Co sądzicie o bieżącym egzaminie z masażu?

Sobombi

Bywalec
Dołączył
24 Sierpień 2012
Posty
123
Punkty reakcji
43
Wiek
35
Miasto
Chorzów
Czy trudny był, czy łatwy?
Bo z mojej klasy wszyscy zdali ja akurat miałem 75% z projektu.
 

Lis Zwiadowca

Nowicjusz
Dołączył
6 Grudzień 2012
Posty
46
Punkty reakcji
0
Ja akurat byłem pierwszym rocznikiem, który taki egzamin z masażu zdawał. Było bardzo wiele niedomówień, przez co wiele osób nie zdało za pierwszym razem. Mam nadzieje że teraz się to poprawiło.
 
W

wiki9969

Guest
Ja zdawałam w ubiegłym roku taki egzamin. Początkowo myślałam, że egzamin praktyczny będzie wyglądał tak, że wejdę do sali a tam na stole do masażu leży manekin bądź też jakaś desperat i należy go wymasować przed komisją. A tu się okazuje, że mamy jakiś projekt do napisania. Ja osobiście wolałabym masować jednak z projektem jakoś sobie poradziłam. U mnie w klasie niestety kilka osób nie zdało. Nie wydaje mi się, żeby ten egzamin był trudny. Wystarczy porządnie się do niego przygotować i napisać, a resztę pozostawić szczęściu. Bo to czy się trafi w klucz to chyba tylko od szczęścia zależy. ;)
 
W

wiki9969

Guest
Naprawdę? A o tym to ja nie słyszałam. :) Wydaje mi się jednak, że jeżeli tak będzie to w tym przypadku zdawalność na egzaminie będzie znacznie mniejsza.
 

Sobombi

Bywalec
Dołączył
24 Sierpień 2012
Posty
123
Punkty reakcji
43
Wiek
35
Miasto
Chorzów
Jak ja pisałem projekt o gościu co miał amputowaną nogę, to szło pomyśleć co się pisze. A za rok będą na ludziach wykonywać to trudniej będzie, bo będą musieli wykonać automatycznie masaż nie będą mieli czasu na zastanowienie.
 
W

wiki9969

Guest
W tym roku pisałeś egzamin? Pytam, bo za bardzo nie orientuje się co było. ;) Ja chyba amputacji i drenażu najbardziej obawiałam się na egzaminie. Nie żebym nie umiała, po prostu nie czułam się w tym temacie pewnie. Bo co innego jest wymasować a co innego opisać.
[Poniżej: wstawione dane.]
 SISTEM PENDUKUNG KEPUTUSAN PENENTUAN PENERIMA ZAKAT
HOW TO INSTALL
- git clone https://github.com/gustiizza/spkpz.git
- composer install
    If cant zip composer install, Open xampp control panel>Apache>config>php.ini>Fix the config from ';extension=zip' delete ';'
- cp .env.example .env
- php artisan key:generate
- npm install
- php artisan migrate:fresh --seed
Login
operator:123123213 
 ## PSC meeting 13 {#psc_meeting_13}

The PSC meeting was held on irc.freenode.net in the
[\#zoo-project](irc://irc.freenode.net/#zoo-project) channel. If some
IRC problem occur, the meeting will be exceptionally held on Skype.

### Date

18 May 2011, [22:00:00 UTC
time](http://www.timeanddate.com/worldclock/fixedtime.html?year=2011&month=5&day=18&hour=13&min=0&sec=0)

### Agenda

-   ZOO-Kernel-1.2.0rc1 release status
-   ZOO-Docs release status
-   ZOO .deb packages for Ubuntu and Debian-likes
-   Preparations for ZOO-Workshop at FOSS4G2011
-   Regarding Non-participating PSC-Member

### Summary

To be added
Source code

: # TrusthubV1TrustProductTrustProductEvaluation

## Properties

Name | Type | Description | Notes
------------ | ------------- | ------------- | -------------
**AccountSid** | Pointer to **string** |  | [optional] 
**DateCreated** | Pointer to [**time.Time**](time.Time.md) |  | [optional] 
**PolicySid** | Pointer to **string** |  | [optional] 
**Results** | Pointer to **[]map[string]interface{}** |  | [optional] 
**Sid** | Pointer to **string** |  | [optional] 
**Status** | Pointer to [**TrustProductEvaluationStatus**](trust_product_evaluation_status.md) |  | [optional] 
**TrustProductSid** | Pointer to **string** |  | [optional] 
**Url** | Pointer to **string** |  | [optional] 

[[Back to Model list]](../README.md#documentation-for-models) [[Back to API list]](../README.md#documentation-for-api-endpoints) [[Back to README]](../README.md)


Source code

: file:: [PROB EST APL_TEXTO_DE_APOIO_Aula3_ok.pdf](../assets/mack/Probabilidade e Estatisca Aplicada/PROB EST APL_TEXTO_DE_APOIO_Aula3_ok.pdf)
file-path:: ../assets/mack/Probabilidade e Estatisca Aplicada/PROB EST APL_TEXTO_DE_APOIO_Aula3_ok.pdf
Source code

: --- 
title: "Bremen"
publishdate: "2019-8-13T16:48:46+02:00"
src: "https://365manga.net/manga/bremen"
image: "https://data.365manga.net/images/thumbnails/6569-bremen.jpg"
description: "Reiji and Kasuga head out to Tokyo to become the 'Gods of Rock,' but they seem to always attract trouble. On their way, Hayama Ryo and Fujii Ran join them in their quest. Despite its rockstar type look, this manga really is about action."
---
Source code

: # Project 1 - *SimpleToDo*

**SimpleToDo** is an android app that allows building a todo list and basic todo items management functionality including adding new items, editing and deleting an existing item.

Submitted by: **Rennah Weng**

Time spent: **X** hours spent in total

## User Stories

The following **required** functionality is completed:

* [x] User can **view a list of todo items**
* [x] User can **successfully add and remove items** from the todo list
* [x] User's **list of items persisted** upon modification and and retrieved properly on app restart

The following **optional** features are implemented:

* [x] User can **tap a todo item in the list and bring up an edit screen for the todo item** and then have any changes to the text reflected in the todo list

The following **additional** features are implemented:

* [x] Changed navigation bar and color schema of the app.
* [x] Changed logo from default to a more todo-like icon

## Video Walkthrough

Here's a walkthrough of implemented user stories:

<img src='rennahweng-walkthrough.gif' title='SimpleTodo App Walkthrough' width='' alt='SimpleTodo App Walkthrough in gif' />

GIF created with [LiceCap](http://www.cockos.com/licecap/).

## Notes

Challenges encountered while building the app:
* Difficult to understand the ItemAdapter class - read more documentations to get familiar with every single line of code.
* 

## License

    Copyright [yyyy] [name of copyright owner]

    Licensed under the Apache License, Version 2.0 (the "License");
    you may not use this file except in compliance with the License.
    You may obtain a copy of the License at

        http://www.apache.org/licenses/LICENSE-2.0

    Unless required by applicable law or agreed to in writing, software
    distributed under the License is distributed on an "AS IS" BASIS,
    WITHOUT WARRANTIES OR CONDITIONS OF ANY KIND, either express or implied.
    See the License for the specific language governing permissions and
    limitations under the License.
Rzeczywiście podczas pisania projektu można się zastanowić, ale trzeba się liczyć z tym, że można nie trafić w klucz. A tak to egzaminatorzy dużą uwagę będą zwracać na technike. I zawsze jakieś punkty się zdobędzie. Gorzej będą mieć osoby, które nie są odporne na stres. Zresztą egzamin może będzie wygladac tak jak u ratowników czyli teoria + praktyka razem.